A lamb glowing like a lamp, lighting a path through darkness

How Did The Apostles Understand Psalm 119:105?

Your word is a lamp to my feet and a light to my path. — Psalm 119:105 ESV

How do you take that verse? Most of us take it a certain way without noticing we’ve taken it any way at all. It’s worth a slower look — not at the verse itself, but at what the apostles would have heard when they read it.

“Your word.” Start there.

In the beginning was the Word, and the Word was with God, and the Word was God. He was in the beginning with God. All things were made through him, and without him was not any thing made that was made. In him was life, and the life was the light of men. — John 1:1-4 ESV

And the Word became flesh and dwelt among us, and we have seen his glory, glory as of the only Son from the Father, full of grace and truth. — John 1:14 ESV

The Word — Logos — is a person. When the apostles read “your word is a lamp,” they were not reading about a book.

“A lamp to my feet, and a light to my path.” Now look at those words through the same lens.

And the city has no need of sun or moon to shine on it, for the glory of God gives it light, and its lamp is the Lamb. — Revelation 21:23 ESV

The lamp is the Lamb. (See also 2 Peter 1:19; John 5:35-36.)

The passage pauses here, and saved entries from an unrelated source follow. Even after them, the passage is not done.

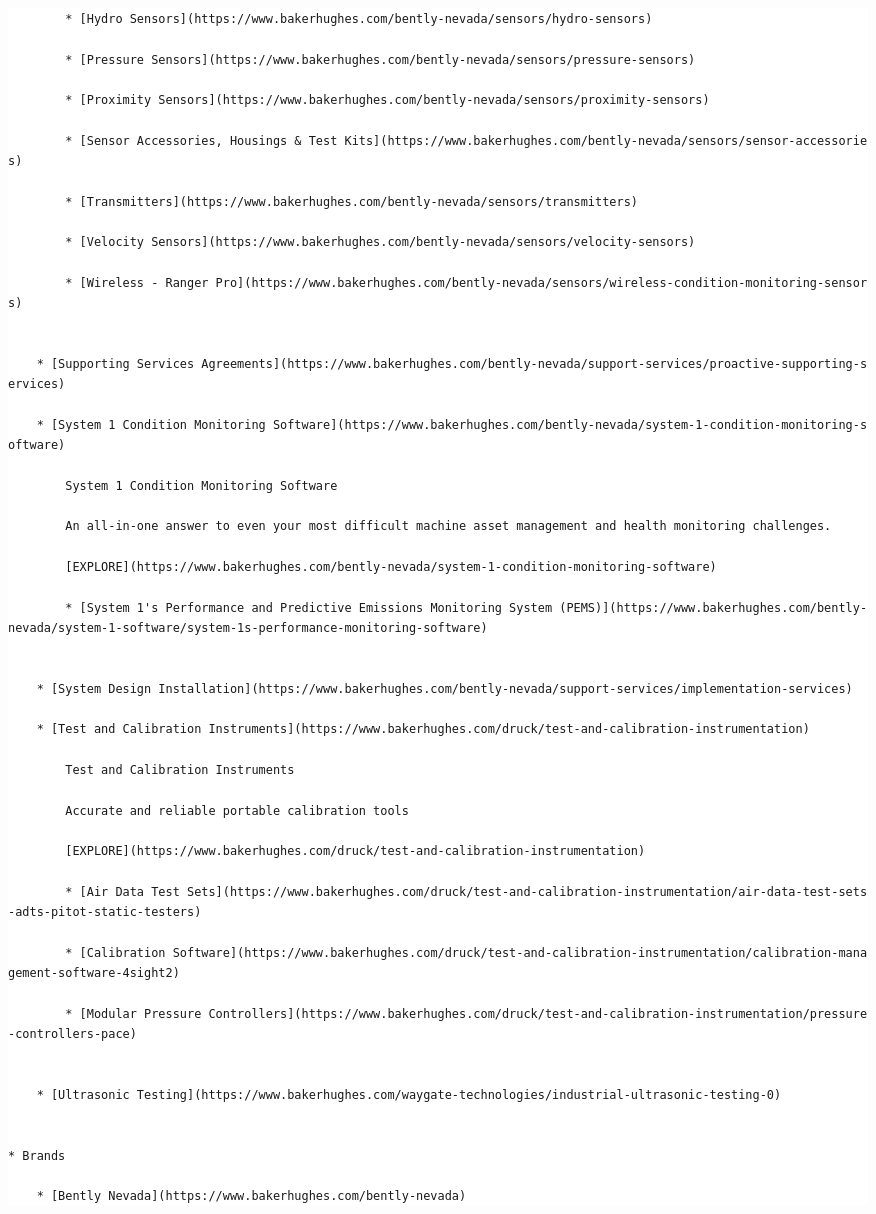             * [Hydro Sensors](https://www.bakerhughes.com/bently-nevada/sensors/hydro-sensors)
                
            * [Pressure Sensors](https://www.bakerhughes.com/bently-nevada/sensors/pressure-sensors)
                
            * [Proximity Sensors](https://www.bakerhughes.com/bently-nevada/sensors/proximity-sensors)
                
            * [Sensor Accessories, Housings & Test Kits](https://www.bakerhughes.com/bently-nevada/sensors/sensor-accessories)
                
            * [Transmitters](https://www.bakerhughes.com/bently-nevada/sensors/transmitters)
                
            * [Velocity Sensors](https://www.bakerhughes.com/bently-nevada/sensors/velocity-sensors)
                
            * [Wireless - Ranger Pro](https://www.bakerhughes.com/bently-nevada/sensors/wireless-condition-monitoring-sensors)
                
            
        * [Supporting Services Agreements](https://www.bakerhughes.com/bently-nevada/support-services/proactive-supporting-services)
            
        * [System 1 Condition Monitoring Software](https://www.bakerhughes.com/bently-nevada/system-1-condition-monitoring-software)
            
            System 1 Condition Monitoring Software
            
            An all-in-one answer to even your most difficult machine asset management and health monitoring challenges.
            
            [EXPLORE](https://www.bakerhughes.com/bently-nevada/system-1-condition-monitoring-software)
            
            * [System 1's Performance and Predictive Emissions Monitoring System (PEMS)](https://www.bakerhughes.com/bently-nevada/system-1-software/system-1s-performance-monitoring-software)
                
            
        * [System Design Installation](https://www.bakerhughes.com/bently-nevada/support-services/implementation-services)
            
        * [Test and Calibration Instruments](https://www.bakerhughes.com/druck/test-and-calibration-instrumentation)
            
            Test and Calibration Instruments
            
            Accurate and reliable portable calibration tools
            
            [EXPLORE](https://www.bakerhughes.com/druck/test-and-calibration-instrumentation)
            
            * [Air Data Test Sets](https://www.bakerhughes.com/druck/test-and-calibration-instrumentation/air-data-test-sets-adts-pitot-static-testers)
                
            * [Calibration Software](https://www.bakerhughes.com/druck/test-and-calibration-instrumentation/calibration-management-software-4sight2)
                
            * [Modular Pressure Controllers](https://www.bakerhughes.com/druck/test-and-calibration-instrumentation/pressure-controllers-pace)
                
            
        * [Ultrasonic Testing](https://www.bakerhughes.com/waygate-technologies/industrial-ultrasonic-testing-0)
            
        
    * Brands
        
        * [Bently Nevada](https://www.bakerhughes.com/bently-nevada)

“His paths.” The paths are his too.

“The voice of one crying in the wilderness: ‘Prepare the way of the Lord; make his paths straight.'” — Matthew 3:3 ESV

“I am the way, and the truth, and the life. No one comes to the Father except through me.” — John 14:6 ESV

Now read the psalm again:

Your word is a lamp to my feet and a light to my path. — Psalm 119:105 ESV

How do you take it now?

See also: How Does God Speak To Us?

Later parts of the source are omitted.